### Data shown
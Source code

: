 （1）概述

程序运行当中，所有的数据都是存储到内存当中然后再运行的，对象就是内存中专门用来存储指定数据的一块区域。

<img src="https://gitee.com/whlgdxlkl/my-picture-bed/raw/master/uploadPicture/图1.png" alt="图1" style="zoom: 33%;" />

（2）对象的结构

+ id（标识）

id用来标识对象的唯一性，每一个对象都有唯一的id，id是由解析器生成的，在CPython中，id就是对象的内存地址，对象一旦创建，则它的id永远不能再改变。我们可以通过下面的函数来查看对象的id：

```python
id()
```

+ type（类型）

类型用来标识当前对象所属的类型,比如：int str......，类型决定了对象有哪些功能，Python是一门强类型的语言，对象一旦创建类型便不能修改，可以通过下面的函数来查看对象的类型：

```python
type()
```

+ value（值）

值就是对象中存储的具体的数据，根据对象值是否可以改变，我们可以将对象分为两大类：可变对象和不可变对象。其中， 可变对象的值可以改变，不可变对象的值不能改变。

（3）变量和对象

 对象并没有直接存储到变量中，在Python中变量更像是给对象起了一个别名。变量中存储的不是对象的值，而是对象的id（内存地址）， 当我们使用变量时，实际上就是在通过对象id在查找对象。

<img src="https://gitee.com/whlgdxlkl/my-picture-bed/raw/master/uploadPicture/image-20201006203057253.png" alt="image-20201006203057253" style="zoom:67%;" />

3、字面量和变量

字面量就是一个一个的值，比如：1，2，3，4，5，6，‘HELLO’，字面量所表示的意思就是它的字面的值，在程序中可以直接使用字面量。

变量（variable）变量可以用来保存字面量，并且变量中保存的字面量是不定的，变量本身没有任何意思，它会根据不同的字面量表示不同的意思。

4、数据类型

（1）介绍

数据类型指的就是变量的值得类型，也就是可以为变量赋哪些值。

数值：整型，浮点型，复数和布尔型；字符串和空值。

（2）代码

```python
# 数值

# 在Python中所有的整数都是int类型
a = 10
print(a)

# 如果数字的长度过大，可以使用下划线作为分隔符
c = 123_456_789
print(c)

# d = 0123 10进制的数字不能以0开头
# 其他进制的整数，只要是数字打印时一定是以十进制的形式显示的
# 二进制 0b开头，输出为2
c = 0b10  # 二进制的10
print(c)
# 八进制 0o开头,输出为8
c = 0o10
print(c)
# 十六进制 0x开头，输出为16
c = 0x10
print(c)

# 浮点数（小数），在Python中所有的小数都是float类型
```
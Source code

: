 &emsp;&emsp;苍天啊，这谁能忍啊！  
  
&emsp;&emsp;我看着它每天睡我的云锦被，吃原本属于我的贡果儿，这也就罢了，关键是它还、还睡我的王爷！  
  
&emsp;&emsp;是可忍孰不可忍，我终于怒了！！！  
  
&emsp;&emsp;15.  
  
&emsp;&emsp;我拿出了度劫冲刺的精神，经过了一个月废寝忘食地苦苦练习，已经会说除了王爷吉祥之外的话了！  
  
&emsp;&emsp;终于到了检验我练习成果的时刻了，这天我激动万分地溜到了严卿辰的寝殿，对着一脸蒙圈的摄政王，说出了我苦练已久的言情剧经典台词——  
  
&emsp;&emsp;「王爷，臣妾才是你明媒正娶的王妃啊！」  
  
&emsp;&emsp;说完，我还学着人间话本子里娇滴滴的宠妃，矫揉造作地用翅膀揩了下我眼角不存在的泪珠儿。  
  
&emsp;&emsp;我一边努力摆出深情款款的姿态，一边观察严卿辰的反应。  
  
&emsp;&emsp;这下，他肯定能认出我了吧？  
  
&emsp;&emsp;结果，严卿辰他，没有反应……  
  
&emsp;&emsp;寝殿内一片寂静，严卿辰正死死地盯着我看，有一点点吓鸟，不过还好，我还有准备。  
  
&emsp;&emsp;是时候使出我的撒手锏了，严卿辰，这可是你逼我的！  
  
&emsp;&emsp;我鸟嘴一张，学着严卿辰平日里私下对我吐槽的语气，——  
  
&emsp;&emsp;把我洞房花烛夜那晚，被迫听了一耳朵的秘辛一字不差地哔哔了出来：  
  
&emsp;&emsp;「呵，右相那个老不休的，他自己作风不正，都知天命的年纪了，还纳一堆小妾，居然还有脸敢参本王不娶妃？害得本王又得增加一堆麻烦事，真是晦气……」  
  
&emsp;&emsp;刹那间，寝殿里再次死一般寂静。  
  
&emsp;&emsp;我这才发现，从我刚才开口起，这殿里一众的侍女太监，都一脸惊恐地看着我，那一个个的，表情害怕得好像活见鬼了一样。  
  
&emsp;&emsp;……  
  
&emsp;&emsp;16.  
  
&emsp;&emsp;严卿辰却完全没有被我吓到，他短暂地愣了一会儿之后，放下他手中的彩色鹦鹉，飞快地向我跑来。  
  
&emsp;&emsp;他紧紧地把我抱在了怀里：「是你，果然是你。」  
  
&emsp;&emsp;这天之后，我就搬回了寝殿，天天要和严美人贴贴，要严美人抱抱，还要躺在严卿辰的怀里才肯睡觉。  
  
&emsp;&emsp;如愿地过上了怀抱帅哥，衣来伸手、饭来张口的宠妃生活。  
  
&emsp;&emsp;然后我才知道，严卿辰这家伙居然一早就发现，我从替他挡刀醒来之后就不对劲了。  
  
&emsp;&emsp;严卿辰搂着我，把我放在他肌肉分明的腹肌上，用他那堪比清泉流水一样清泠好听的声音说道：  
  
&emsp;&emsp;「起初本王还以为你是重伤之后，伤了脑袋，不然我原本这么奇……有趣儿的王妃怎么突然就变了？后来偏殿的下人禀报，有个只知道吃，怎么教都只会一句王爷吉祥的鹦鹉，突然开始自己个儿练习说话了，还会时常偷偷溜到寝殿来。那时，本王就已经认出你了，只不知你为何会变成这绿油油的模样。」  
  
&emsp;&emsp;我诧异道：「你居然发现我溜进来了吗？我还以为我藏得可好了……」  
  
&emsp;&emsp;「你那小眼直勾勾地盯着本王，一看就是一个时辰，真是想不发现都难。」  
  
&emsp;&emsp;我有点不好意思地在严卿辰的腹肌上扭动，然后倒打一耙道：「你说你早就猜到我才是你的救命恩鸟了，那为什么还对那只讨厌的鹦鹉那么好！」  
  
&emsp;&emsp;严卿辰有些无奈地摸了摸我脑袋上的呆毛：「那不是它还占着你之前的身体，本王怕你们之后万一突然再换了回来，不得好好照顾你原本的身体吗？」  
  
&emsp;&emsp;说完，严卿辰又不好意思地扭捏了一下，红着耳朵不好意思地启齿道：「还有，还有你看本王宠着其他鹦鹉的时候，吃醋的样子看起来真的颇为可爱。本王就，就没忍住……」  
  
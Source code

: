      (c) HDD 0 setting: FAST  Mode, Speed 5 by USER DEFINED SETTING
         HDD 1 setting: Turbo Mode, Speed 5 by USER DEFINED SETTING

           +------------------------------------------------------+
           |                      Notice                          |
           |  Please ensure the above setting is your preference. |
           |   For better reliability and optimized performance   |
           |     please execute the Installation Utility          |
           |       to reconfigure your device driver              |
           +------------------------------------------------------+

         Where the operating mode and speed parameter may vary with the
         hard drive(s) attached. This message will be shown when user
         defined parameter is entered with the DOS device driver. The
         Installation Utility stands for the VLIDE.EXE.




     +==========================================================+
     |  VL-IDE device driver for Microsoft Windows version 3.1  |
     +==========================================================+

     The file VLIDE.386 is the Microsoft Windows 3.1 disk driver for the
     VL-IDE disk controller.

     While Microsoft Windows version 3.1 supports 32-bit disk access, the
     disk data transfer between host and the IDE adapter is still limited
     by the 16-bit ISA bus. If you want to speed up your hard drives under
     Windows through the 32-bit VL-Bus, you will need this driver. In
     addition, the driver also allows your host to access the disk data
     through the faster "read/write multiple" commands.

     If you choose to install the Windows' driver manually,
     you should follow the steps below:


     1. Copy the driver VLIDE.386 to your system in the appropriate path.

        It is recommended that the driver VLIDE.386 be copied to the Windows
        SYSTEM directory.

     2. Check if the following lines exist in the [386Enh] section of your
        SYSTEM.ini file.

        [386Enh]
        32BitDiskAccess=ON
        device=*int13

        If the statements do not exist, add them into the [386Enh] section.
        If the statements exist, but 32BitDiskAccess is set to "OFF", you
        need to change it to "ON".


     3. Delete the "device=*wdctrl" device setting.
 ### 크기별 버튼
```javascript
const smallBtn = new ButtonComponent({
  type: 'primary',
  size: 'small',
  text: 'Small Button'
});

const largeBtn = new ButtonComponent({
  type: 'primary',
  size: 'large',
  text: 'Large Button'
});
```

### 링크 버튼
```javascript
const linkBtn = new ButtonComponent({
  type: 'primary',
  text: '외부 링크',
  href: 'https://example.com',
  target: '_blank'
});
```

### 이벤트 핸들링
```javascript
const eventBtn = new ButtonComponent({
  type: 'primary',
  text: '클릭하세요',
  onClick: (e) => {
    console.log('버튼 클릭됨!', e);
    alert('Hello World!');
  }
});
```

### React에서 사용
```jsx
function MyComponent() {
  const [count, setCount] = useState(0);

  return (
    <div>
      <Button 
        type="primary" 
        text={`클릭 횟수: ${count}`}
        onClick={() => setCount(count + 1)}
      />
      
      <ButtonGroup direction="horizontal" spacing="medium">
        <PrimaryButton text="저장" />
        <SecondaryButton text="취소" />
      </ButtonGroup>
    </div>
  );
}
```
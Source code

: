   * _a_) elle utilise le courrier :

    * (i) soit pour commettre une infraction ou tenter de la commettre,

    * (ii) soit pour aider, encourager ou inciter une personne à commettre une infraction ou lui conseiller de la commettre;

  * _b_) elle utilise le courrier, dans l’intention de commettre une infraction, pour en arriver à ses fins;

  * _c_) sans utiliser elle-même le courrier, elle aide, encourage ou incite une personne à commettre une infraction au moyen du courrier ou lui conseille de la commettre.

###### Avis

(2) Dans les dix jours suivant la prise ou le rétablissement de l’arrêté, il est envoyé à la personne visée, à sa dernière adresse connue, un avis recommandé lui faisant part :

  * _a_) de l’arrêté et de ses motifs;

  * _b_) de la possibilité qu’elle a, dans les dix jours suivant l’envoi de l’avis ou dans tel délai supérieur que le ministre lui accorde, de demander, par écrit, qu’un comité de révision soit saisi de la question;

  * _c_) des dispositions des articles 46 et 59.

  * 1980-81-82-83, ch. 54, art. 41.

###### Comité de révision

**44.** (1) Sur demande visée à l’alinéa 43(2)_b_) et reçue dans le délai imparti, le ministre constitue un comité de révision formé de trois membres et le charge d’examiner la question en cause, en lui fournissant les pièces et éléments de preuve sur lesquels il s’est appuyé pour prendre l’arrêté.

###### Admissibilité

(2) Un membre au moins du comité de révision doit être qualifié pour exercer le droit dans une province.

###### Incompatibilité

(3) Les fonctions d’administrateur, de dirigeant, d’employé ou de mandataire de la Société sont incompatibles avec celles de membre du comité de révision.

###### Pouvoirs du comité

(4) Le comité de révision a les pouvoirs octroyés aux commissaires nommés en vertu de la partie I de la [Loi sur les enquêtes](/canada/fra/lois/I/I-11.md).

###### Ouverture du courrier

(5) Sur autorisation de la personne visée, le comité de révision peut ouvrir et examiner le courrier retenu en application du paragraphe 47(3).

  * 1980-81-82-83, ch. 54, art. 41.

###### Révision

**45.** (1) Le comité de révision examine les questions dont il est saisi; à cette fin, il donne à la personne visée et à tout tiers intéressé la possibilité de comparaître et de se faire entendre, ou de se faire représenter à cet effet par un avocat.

### Required work
Beginning at the first line of the records, give again each line exactly as written, ending with the line that contains "对象并没有直接存储到变量中，".

### Response to this exercise
Source code

: （1）概述

程序运行当中，所有的数据都是存储到内存当中然后再运行的，对象就是内存中专门用来存储指定数据的一块区域。

<img src="https://gitee.com/whlgdxlkl/my-picture-bed/raw/master/uploadPicture/图1.png" alt="图1" style="zoom: 33%;" />

（2）对象的结构

+ id（标识）

id用来标识对象的唯一性，每一个对象都有唯一的id，id是由解析器生成的，在CPython中，id就是对象的内存地址，对象一旦创建，则它的id永远不能再改变。我们可以通过下面的函数来查看对象的id：

```python
id()
```

+ type（类型）

类型用来标识当前对象所属的类型,比如：int str......，类型决定了对象有哪些功能，Python是一门强类型的语言，对象一旦创建类型便不能修改，可以通过下面的函数来查看对象的类型：

```python
type()
```

+ value（值）

值就是对象中存储的具体的数据，根据对象值是否可以改变，我们可以将对象分为两大类：可变对象和不可变对象。其中， 可变对象的值可以改变，不可变对象的值不能改变。

（3）变量和对象

 对象并没有直接存储到变量中，在Python中变量更像是给对象起了一个别名。变量中存储的不是对象的值，而是对象的id（内存地址）， 当我们使用变量时，实际上就是在通过对象id在查找对象。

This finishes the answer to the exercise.